Discussion and debates concerning the 2-trillion baht loan decree continues, with Mr. Kanit Na Nakorn, the chairman of the Law Reform Commission, suggesting that the loan plan was unconstitutional and arguing that it was represented as a special law decree, therefore violated Section 169 of the 2007 constitution.
Meanwhile, Mr. Pongthep Thepkanchana, deputy Prime Minister, defended that the bill was in accordance with the constitution and it was similar to other loan bills previously enforced.
Moreover, the legislature can still hold a vote of no-confidence against the bill if they think it is violating the law.
Mr. Suranant Vejjajiva, Secretary-General to the Prime Minister, added that the 2-trillion decree will not be incorporated into the state fund, because it would not need to submit to national fiscal budget. Hence, it cannot be considered violating Section 169.
The decision of the Council of State Secretary General on Friday also agrees with Mr.

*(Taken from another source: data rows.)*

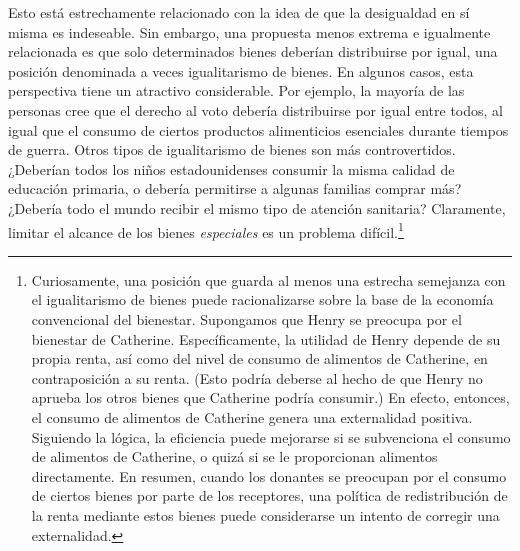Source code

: \documentclass[10pt,a4paper]{article}
\begin{document}
Esto está estrechamente relacionado con la idea de que la desigualdad en sí misma es indeseable. Sin embargo, una propuesta menos extrema e igualmente relacionada es que solo determinados bienes deberían distribuirse por igual, una posición denominada a veces igualitarismo de bienes. En algunos casos, esta perspectiva tiene un atractivo considerable. Por ejemplo, la mayoría de las personas cree que el derecho al voto debería distribuirse por igual entre todos, al igual que el consumo de ciertos productos alimenticios esenciales durante tiempos de guerra. Otros tipos de igualitarismo de bienes son más controvertidos. ¿Deberían todos los niños estadounidenses consumir la misma calidad de educación primaria, o debería permitirse a algunas familias comprar más? ¿Debería todo el mundo recibir el mismo tipo de atención sanitaria? Claramente, limitar el alcance de los bienes \textit{especiales} es un problema difícil.\footnote{%
    Curiosamente, una posición que guarda al menos una estrecha semejanza con el igualitarismo de bienes puede racionalizarse sobre la base de la economía convencional del bienestar. Supongamos que Henry se preocupa por el bienestar de Catherine. Específicamente, la utilidad de Henry depende de su propia renta, así como del nivel de consumo de alimentos de Catherine, en contraposición a su renta. (Esto podría deberse al hecho de que Henry no aprueba los otros bienes que Catherine podría consumir.) En efecto, entonces, el consumo de alimentos de Catherine genera una externalidad positiva. Siguiendo la lógica, la eficiencia puede mejorarse si se subvenciona el consumo de alimentos de Catherine, o quizá si se le proporcionan alimentos directamente. En resumen, cuando los donantes se preocupan por el consumo de ciertos bienes por parte de los receptores, una política de redistribución de la renta mediante estos bienes puede considerarse un intento de corregir una externalidad.
}
\end{document}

Suranant′s argument.
However, the appendix section of the decree includes the actual figure of the fund needed, and how it will be spent, also step-by-step procedures and evaluation process, which will be reported to the Cabinet and the Parliament.
Now one can argue interestingly that; (A) if the controversial degree does not represent any significant changes from previous borrowing decree, then how could the opponents rally against it?
(B) Suppose that the bill strictly listed up borrowing causes, budget figure, examination and evaluation procedures like any other projects previously applied, with recognition from both the government and the Parliament, will there be any other doubts against it?
Now one can simply imply from the attitude of the anti-government critics whether their opposition against the plan to uplift the quality of the nation is sincere or not.